Риск кибербезопасности «киберриск» — это просто вероятность кибератаки или утечки данных в организации или организации.
Организации становятся более уязвимыми для киберугроз, поскольку они все больше зависят от компьютеров, сетей, программ, социальных сетей и данных в глобальном масштабе.

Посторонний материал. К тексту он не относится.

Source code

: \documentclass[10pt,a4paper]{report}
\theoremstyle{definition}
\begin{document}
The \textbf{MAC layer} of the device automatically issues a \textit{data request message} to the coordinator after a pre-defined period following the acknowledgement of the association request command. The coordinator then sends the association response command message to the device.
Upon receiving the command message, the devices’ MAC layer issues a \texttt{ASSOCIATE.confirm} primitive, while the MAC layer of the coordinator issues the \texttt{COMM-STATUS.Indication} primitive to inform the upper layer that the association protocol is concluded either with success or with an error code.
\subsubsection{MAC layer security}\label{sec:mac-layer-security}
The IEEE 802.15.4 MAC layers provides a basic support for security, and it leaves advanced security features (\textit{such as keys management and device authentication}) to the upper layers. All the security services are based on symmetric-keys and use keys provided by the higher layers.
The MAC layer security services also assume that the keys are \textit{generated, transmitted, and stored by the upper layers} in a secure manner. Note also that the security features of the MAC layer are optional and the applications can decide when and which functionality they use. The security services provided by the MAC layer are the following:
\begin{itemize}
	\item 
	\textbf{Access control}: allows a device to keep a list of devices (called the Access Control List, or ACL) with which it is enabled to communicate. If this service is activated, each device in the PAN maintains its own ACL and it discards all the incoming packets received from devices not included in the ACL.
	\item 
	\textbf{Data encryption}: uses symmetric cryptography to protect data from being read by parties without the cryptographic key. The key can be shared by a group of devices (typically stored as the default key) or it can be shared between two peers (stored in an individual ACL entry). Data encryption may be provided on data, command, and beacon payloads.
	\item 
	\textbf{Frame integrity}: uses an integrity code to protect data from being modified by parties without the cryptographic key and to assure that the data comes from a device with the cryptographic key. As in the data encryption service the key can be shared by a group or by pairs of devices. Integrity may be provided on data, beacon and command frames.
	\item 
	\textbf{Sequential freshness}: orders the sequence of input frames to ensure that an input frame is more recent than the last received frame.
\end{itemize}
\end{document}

Согласно ежегодному отчету Cisco о кибербезопасности, общий объем киберсобытий увеличился почти в четыре раза в период с 2016 по 2018 год.
Кто такой хвостовой риск?
Компания Tail Risk, основанная в 2017 году Робертом Террином и Джоном Эдвардсом, предоставляет услуги и продукты в области кибербезопасности для измерения, управления и снижения киберрисков для инновационных организаций и сложных приобретений. Они предлагают экспертные знания в предметной области, подкрепленные запатентованными методами количественной оценки рисков, чтобы обеспечить и продемонстрировать безопасность в терминах, понятных бизнес-профессионалам. Благодаря мастер-классу Аналитика в действии, организованному Columbia Business School, нашей команде посчастливилось тесно сотрудничать с Tail Risk на протяжении всего жизненного цикла проекта, и мы смогли многому научиться благодаря их опыту в предметной области.
Данные о киберпотерях
Утечки данных выявили 4,1 миллиарда записей только в первой половине 2019 года, а средняя стоимость утечки данных выросла почти до 4 миллионов долларов. Учитывая огромный объем и воздействие киберсобытий, можно было бы ожидать, что данных о кибератаках и киберпотерях будет много; однако широко доступны ограниченные киберданные, что делает прогнозирование потенциального воздействия таких событий невероятно сложным. Желая избежать финансового и репутационного ущерба от киберсобытий и раскрытия уязвимостей злоумышленникам, фирмы, как правило, не желают публично заявлять о том, что инцидент произошел. В то время как регулирующие органы в ряде стран требуют от компаний раскрывать кибер-события, собранная информация часто не разглашается публично, или регулирующие органы не собирают данные, которые лучше всего информируют других о том, как количественно оценить и снизить риск. Этот пробел в данных следует учитывать при оценке приведенных ниже моделей.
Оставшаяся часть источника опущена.